Par jugement du 16 février 2023, le TAPI a rejeté le recours de E______. L'objet de la procédure ne concernait pas la question de savoir si, sur le fond, les conditions d'un cas individuel d'extrême gravité étaient réalisées, ce qui n’était au demeurant pas le cas, mais uniquement si c'était à raison que l'autorité intimée avait refusé d'entrer en matière sur la demande de reconsidération.

Le recours interjeté par E______ contre ce jugement devant la chambre administrative de la Cour de justice (ci-après : la chambre administrative) a été rejeté par arrêt de ce jour.

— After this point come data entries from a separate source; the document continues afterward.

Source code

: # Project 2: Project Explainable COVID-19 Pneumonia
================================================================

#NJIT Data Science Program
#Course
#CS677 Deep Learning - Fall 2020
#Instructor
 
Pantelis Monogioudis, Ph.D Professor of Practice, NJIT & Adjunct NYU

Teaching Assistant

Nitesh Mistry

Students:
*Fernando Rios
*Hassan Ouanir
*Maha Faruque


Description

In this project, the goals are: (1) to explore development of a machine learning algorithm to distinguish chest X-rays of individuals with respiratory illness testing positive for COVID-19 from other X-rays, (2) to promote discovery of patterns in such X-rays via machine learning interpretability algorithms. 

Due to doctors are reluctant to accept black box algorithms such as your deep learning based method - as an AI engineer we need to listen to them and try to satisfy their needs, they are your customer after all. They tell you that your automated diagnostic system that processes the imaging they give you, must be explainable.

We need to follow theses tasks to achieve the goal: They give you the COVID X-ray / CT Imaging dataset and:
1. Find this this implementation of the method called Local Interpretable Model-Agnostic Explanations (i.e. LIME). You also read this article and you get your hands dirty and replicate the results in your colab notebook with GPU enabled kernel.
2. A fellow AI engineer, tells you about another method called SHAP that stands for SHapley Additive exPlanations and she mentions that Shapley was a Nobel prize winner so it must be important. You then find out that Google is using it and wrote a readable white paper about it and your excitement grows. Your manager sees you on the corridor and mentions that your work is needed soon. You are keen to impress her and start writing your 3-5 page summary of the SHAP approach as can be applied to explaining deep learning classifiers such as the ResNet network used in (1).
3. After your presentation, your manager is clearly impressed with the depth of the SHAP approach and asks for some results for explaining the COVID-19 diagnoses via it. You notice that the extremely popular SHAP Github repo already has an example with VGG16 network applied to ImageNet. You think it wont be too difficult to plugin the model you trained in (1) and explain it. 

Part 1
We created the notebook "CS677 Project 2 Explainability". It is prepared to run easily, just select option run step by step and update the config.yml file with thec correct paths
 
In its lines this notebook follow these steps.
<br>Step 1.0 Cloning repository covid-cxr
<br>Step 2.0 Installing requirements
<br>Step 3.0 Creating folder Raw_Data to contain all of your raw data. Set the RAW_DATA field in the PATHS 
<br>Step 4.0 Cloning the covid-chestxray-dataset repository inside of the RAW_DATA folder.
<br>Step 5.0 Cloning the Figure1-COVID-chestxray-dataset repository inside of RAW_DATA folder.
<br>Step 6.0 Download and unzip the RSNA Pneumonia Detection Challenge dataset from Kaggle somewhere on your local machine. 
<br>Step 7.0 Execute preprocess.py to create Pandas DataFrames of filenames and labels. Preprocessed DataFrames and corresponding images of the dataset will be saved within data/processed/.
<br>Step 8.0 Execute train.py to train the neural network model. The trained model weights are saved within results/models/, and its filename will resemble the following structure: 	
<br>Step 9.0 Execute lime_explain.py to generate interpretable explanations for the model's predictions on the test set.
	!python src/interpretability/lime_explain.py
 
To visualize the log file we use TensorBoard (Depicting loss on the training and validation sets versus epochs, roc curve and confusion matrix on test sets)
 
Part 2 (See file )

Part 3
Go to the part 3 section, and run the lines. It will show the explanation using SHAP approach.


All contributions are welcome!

c. Par décision du 9 janvier 2023, l’OCPM a rejeté la requête de la compagne et des trois enfants et prononcé leur renvoi. Leur intégration socioculturelle ne pouvait pas être qualifiée de remarquable, malgré la promesse d’emploi de D______ pour un poste à mi-temps auprès de l’entreprise F_______ et le suivi des cours de français niveau A1+. Leur réintégration dans leur pays d’origine ne devrait pas avoir de graves conséquences sur leur situation personnelle au vu de leur très court séjour en Suisse, bien inférieur à cinq ans. Deux des enfants étaient en pleine adolescence. Tous avaient fréquenté les classes d’accueil, étaient en bonne santé et n’avaient séjourné que brièvement sur le territoire suisse. Leur réintégration ne devrait pas leur poser des problèmes insurmontables, leur intégration en Suisse n’étant pas encore déterminante.

C. a. D______ a recouru contre cette décision, pour elle-même et les trois enfants, auprès du TAPI, concluant préalablement à l'octroi de l'effet suspensif et principalement, à l'admission du recours et à la réformation de la décision de l'OCPM du 24 octobre 2022, en ce sens qu'une autorisation de séjour leur soit octroyée. La cause a été ouverte sous la référence A/464/2023.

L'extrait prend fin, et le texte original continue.